§ **Dataset records**

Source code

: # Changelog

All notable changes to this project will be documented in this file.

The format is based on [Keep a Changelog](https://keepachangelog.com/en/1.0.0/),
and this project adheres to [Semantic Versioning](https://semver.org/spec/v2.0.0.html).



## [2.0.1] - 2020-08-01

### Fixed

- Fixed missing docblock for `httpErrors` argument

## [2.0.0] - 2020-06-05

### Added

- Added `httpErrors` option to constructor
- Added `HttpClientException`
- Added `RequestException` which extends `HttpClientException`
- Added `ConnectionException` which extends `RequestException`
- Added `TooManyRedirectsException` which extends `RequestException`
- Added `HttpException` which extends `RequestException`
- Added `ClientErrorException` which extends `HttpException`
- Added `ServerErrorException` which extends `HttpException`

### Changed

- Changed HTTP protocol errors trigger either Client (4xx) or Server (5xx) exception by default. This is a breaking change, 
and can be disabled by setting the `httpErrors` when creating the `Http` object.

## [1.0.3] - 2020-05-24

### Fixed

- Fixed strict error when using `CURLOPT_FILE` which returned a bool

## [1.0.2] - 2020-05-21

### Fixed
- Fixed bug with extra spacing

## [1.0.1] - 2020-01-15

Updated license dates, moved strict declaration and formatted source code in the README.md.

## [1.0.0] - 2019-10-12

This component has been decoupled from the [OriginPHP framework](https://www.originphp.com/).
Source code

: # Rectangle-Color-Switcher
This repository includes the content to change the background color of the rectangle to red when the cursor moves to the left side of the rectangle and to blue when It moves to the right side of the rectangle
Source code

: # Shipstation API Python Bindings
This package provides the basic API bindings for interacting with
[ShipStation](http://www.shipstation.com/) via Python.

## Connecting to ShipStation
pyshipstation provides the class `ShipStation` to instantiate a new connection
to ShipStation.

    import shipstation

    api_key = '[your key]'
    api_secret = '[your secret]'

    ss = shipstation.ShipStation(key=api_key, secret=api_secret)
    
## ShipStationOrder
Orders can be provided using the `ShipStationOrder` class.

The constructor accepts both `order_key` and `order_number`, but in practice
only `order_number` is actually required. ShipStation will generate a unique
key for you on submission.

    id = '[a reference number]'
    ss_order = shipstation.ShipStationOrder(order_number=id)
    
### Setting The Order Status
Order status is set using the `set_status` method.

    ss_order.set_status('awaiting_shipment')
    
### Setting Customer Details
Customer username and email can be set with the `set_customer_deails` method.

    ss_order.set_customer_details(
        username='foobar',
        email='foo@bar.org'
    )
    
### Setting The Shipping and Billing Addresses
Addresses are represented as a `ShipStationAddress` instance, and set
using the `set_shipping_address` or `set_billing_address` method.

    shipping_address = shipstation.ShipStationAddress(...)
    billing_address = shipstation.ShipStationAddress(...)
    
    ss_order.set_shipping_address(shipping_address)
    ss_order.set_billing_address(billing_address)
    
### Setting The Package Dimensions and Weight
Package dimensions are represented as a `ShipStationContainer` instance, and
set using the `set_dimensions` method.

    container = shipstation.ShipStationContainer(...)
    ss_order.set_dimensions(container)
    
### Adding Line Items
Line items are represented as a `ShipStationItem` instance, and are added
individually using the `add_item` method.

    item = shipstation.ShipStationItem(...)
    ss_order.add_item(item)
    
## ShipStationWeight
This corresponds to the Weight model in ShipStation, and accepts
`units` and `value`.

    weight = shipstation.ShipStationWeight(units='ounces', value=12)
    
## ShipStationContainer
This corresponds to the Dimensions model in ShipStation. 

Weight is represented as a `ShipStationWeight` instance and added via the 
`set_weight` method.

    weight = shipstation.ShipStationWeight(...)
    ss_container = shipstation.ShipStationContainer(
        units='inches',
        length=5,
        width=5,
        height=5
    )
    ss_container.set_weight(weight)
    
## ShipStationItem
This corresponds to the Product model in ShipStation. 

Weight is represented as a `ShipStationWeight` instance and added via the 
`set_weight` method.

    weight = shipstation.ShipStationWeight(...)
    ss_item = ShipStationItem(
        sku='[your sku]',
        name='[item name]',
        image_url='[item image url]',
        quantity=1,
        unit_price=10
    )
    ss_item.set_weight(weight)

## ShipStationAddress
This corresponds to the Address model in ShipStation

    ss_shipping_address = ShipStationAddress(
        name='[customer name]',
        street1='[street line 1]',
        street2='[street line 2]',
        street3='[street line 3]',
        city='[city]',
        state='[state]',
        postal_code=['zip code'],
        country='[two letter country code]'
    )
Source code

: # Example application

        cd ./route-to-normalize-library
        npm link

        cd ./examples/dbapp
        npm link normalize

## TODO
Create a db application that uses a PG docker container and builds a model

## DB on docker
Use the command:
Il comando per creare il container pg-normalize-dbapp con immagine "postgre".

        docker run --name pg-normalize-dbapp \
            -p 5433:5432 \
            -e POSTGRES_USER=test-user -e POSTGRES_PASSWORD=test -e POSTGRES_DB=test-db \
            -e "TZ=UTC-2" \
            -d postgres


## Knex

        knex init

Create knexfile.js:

§ **Aim of the exercise**
Your answer must be a copy of every line in the data above that holds the string "httpErrors".

§ **Expected answer**
- Fixed missing docblock for `httpErrors` argument
- Added `httpErrors` option to constructor
and can be disabled by setting the `httpErrors` when creating the `Http` object.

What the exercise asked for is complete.